Книга Елена Рубинштейн. Женщина, сотворившая красоту, страница 38. Автор книги Мишель Фитусси

Разделитель для чтения книг в онлайн библиотеке

Онлайн книга «Елена Рубинштейн. Женщина, сотворившая красоту»

Cтраница 38

Знакомя Пауля Франкля с Еленой, Надельман имел кое-какие личные соображения. Одна мысль, что Елена может украсить свой салон произведениями других художников, приводила его в бешенство.
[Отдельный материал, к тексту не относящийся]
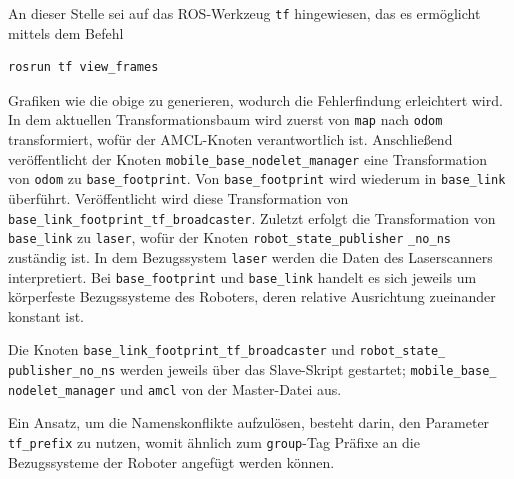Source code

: An dieser Stelle sei auf das ROS-Werkzeug \lstinline{tf}{} hingewiesen, das es ermöglicht mittels dem Befehl
\begin{lstlisting}
rosrun tf view_frames
\end{lstlisting}
Grafiken wie die obige zu generieren, wodurch die Fehlerfindung erleichtert wird. In dem aktuellen Transformationsbaum wird zuerst von \lstinline{map}{} nach \lstinline{odom}{} transformiert, wofür der AMCL-Knoten verantwortlich ist. Anschließend veröffentlicht der Knoten \lstinline{mobile_base_nodelet_manager}{} eine Transformation von \lstinline{odom}{} zu \lstinline{base_footprint}{}. Von \lstinline{base_footprint}{} wird wiederum in \lstinline{base_link}{} überführt. Veröffentlicht wird diese Transformation von \lstinline{base_link_footprint_tf_broadcaster}{}. Zuletzt erfolgt die Transformation von \lstinline{base_link}{} zu \lstinline{laser}{}, wofür der Knoten \lstinline{robot_state_publisher} \lstinline{_no_ns}{} zuständig ist. In dem Bezugssystem \lstinline{laser}{} werden die Daten des Laserscanners interpretiert. Bei \lstinline{base_footprint}{} und \lstinline{base_link}{} handelt es sich jeweils um körperfeste Bezugssysteme des Roboters, deren relative Ausrichtung zueinander konstant ist.

Die Knoten \lstinline{base_link_footprint_tf_broadcaster}{} und \lstinline{robot_state_}  \lstinline{publisher_no_ns}{} werden jeweils über das Slave-Skript gestartet; \lstinline{mobile_base_}{} \lstinline{nodelet_manager}{} und \lstinline{amcl}{} von der Master-Datei aus.

Ein Ansatz, um die Namenskonflikte aufzulösen, besteht darin, den Parameter \lstinline{tf_prefix}{} zu nutzen, womit ähnlich zum \lstinline{group}{}-Tag Präfixe an die Bezugssysteme der Roboter angefügt werden können.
И он решил себя обезопасить. «Нет ничего проще, — успокоил его Франкль, с которым он поделился своими опасениями, — если помещения салона будут круглыми или овальными, а в стенах будут сделаны ниши, скульптуры сами попросятся в эти помещения».

Но бюджет, отпущенный на перестройку, оказался куда меньше, чем воображали скульптор и архитектор, никаких круглых и овальных помещений не было предусмотрено, однако Франкль ввел в интерьер этажерки и пустые пространства, которые Мадам могла украсить скульптурами, и эти скульптуры она заказала в конце концов Надельману.

Пауль Франкль, взяв себе в помощники Витольда Гордона, еще одного парижского декоратора, достиг достойного компромисса между авангардистскими изломами, столь любимыми Еленой, и традиционной мебелью из красного и розового дерева, украшенной инкрустациями в виде стилизованных цветов: такую любили клиентки, не склонные к переменам. Один из пяти косметических кабинетов был обтянут черным и белым кретоном. Другой оформлен в модном в Европе восточном стиле: обои с китайскими рисунками, золотистые канапе, черные лаковые столики.

«Мы первые создали на американской земле beauty parlor, косметический салон, рациональный и современный», — будет вспоминать Франкль многие годы спустя. Ни один салон в Нью-Йорке не мог сравниться с этим, выдержанным, по замыслу Мадам, в стиле «буржуазного шика». Разве что салон Элизабет Арден, но, конечно, по ее замыслу, а не по исполнению.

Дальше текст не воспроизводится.